## Data:
((
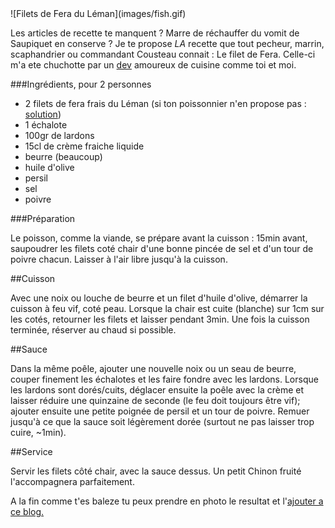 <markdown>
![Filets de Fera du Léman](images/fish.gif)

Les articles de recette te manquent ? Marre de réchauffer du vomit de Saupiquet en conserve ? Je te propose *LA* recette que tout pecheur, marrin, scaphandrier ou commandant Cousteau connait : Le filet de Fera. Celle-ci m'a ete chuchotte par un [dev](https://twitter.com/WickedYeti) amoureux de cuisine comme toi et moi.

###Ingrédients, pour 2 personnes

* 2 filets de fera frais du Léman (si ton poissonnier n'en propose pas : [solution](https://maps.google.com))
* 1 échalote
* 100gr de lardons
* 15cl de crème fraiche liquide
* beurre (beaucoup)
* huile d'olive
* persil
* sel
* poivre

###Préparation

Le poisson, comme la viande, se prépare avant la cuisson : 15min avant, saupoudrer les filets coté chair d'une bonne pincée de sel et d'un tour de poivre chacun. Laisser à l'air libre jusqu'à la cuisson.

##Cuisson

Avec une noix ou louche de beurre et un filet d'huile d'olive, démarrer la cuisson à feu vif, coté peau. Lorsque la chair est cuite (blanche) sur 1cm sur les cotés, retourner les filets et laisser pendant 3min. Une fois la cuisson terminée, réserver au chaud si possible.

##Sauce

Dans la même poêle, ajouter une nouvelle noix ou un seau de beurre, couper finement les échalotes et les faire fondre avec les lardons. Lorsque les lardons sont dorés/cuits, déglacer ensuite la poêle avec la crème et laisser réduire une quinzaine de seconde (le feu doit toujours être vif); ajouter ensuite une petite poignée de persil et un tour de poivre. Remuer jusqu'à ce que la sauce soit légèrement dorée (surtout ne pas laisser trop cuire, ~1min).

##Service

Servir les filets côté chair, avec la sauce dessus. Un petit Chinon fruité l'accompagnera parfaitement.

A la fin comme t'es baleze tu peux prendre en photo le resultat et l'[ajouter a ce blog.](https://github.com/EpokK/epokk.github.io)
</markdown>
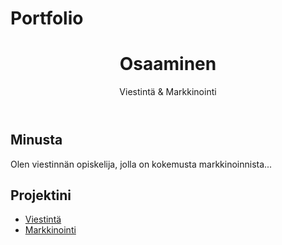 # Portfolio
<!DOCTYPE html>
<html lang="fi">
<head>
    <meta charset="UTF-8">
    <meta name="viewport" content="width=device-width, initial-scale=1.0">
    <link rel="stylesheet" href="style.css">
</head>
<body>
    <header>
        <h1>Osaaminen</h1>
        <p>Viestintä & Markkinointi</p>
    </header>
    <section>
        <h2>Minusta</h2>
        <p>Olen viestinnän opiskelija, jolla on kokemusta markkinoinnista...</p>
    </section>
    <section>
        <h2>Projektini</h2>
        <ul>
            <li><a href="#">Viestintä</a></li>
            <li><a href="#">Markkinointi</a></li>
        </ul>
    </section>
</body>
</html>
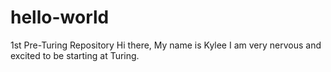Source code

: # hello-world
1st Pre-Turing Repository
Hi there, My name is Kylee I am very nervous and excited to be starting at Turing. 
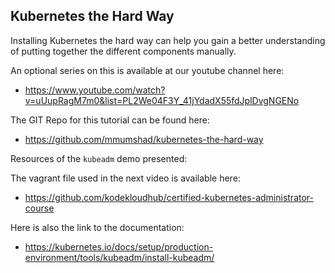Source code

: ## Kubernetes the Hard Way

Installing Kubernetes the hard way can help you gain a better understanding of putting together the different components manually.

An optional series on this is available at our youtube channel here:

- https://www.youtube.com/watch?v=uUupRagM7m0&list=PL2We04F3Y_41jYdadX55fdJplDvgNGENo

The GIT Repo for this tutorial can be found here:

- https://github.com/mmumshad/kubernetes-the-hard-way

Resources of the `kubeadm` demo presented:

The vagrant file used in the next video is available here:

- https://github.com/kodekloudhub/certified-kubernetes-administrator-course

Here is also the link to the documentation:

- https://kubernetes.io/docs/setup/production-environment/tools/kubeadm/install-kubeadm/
))
Recopy the whole listing above precisely, excluding images.

 <markdown>
![Filets de Fera du Léman](images/fish.gif)

Les articles de recette te manquent ? Marre de réchauffer du vomit de Saupiquet en conserve ? Je te propose *LA* recette que tout pecheur, marrin, scaphandrier ou commandant Cousteau connait : Le filet de Fera. Celle-ci m'a ete chuchotte par un [dev](https://twitter.com/WickedYeti) amoureux de cuisine comme toi et moi.

###Ingrédients, pour 2 personnes

* 2 filets de fera frais du Léman (si ton poissonnier n'en propose pas : [solution](https://maps.google.com))
* 1 échalote
* 100gr de lardons
* 15cl de crème fraiche liquide
* beurre (beaucoup)
* huile d'olive
* persil
* sel
* poivre

###Préparation

Le poisson, comme la viande, se prépare avant la cuisson : 15min avant, saupoudrer les filets coté chair d'une bonne pincée de sel et d'un tour de poivre chacun. Laisser à l'air libre jusqu'à la cuisson.

##Cuisson

Avec une noix ou louche de beurre et un filet d'huile d'olive, démarrer la cuisson à feu vif, coté peau. Lorsque la chair est cuite (blanche) sur 1cm sur les cotés, retourner les filets et laisser pendant 3min. Une fois la cuisson terminée, réserver au chaud si possible.

##Sauce

Dans la même poêle, ajouter une nouvelle noix ou un seau de beurre, couper finement les échalotes et les faire fondre avec les lardons. Lorsque les lardons sont dorés/cuits, déglacer ensuite la poêle avec la crème et laisser réduire une quinzaine de seconde (le feu doit toujours être vif); ajouter ensuite une petite poignée de persil et un tour de poivre. Remuer jusqu'à ce que la sauce soit légèrement dorée (surtout ne pas laisser trop cuire, ~1min).

##Service

Servir les filets côté chair, avec la sauce dessus. Un petit Chinon fruité l'accompagnera parfaitement.

A la fin comme t'es baleze tu peux prendre en photo le resultat et l'[ajouter a ce blog.](https://github.com/EpokK/epokk.github.io)
</markdown>
 # Portfolio
<!DOCTYPE html>
<html lang="fi">
<head>
    <meta charset="UTF-8">
    <meta name="viewport" content="width=device-width, initial-scale=1.0">
    <link rel="stylesheet" href="style.css">
</head>
<body>
    <header>
        <h1>Osaaminen</h1>
        <p>Viestintä & Markkinointi</p>
    </header>
    <section>
        <h2>Minusta</h2>
        <p>Olen viestinnän opiskelija, jolla on kokemusta markkinoinnista...</p>
    </section>
    <section>
        <h2>Projektini</h2>
        <ul>
            <li><a href="#">Viestintä</a></li>
            <li><a href="#">Markkinointi</a></li>
        </ul>
    </section>
</body>
</html>
Source code

: # hello-world
1st Pre-Turing Repository
Hi there, My name is Kylee I am very nervous and excited to be starting at Turing. 
Source code

: ## Kubernetes the Hard Way

Installing Kubernetes the hard way can help you gain a better understanding of putting together the different components manually.

An optional series on this is available at our youtube channel here:

- https://www.youtube.com/watch?v=uUupRagM7m0&list=PL2We04F3Y_41jYdadX55fdJplDvgNGENo

The GIT Repo for this tutorial can be found here:

- https://github.com/mmumshad/kubernetes-the-hard-way

Resources of the `kubeadm` demo presented:

The vagrant file used in the next video is available here:

- https://github.com/kodekloudhub/certified-kubernetes-administrator-course

Here is also the link to the documentation:

- https://kubernetes.io/docs/setup/production-environment/tools/kubeadm/install-kubeadm/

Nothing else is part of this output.